-- Opening Marker --

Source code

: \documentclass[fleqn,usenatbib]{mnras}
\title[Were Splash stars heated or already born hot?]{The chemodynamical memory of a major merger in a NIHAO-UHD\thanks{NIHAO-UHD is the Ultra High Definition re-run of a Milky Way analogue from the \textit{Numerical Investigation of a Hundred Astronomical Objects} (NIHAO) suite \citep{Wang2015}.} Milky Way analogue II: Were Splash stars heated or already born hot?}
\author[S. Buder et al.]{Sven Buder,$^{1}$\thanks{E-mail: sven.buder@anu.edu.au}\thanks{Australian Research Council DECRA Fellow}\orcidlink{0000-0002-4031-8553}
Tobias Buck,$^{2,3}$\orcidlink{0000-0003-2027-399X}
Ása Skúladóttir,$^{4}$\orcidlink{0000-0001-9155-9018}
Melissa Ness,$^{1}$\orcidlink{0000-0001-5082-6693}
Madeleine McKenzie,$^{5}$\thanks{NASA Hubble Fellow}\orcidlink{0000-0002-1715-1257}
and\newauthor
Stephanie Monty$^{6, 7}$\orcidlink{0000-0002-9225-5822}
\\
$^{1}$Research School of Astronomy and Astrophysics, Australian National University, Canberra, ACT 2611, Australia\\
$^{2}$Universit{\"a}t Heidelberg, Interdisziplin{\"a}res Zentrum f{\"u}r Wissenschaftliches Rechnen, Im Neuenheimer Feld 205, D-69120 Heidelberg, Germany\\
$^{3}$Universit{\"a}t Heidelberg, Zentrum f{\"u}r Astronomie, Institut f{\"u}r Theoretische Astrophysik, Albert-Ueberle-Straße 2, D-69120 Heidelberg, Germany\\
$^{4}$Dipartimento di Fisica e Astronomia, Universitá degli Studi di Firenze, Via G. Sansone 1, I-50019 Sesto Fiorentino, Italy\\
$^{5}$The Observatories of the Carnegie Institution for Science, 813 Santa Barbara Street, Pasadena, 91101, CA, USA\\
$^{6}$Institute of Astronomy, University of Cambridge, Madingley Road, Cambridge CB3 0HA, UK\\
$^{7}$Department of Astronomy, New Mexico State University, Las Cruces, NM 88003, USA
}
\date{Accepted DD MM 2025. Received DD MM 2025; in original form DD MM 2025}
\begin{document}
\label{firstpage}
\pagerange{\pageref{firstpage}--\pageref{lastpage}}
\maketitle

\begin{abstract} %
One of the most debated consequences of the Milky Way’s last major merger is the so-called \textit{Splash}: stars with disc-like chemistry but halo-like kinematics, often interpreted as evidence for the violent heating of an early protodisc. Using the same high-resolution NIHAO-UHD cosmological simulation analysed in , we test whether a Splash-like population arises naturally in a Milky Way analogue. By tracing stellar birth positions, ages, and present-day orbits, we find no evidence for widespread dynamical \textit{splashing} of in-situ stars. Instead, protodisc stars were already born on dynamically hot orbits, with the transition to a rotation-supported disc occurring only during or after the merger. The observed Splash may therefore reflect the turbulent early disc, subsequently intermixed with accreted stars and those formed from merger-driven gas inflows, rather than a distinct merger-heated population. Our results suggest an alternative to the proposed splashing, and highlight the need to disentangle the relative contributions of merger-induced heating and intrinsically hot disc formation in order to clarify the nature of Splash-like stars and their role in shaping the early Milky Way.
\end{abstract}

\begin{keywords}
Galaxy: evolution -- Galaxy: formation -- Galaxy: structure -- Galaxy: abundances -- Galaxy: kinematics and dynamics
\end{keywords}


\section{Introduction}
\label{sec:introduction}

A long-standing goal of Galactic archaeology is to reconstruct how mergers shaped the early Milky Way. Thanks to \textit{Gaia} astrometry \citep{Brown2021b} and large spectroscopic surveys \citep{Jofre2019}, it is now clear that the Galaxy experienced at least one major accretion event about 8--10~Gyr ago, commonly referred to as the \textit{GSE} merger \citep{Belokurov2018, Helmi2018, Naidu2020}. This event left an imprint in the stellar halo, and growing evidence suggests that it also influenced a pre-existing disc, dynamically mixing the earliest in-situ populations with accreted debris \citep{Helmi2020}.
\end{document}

-- Closing Marker --

TASK OBJECTIVE
The range runs from the line above containing "ACT 2611, Australia\\" to the line containing "205, D-69120 Heidelberg, Germany\\", inclusive. Restate those lines word for word and no others.

ANSWER FOR THIS EXERCISE
$^{1}$Research School of Astronomy and Astrophysics, Australian National University, Canberra, ACT 2611, Australia\\
$^{2}$Universit{\"a}t Heidelberg, Interdisziplin{\"a}res Zentrum f{\"u}r Wissenschaftliches Rechnen, Im Neuenheimer Feld 205, D-69120 Heidelberg, Germany\\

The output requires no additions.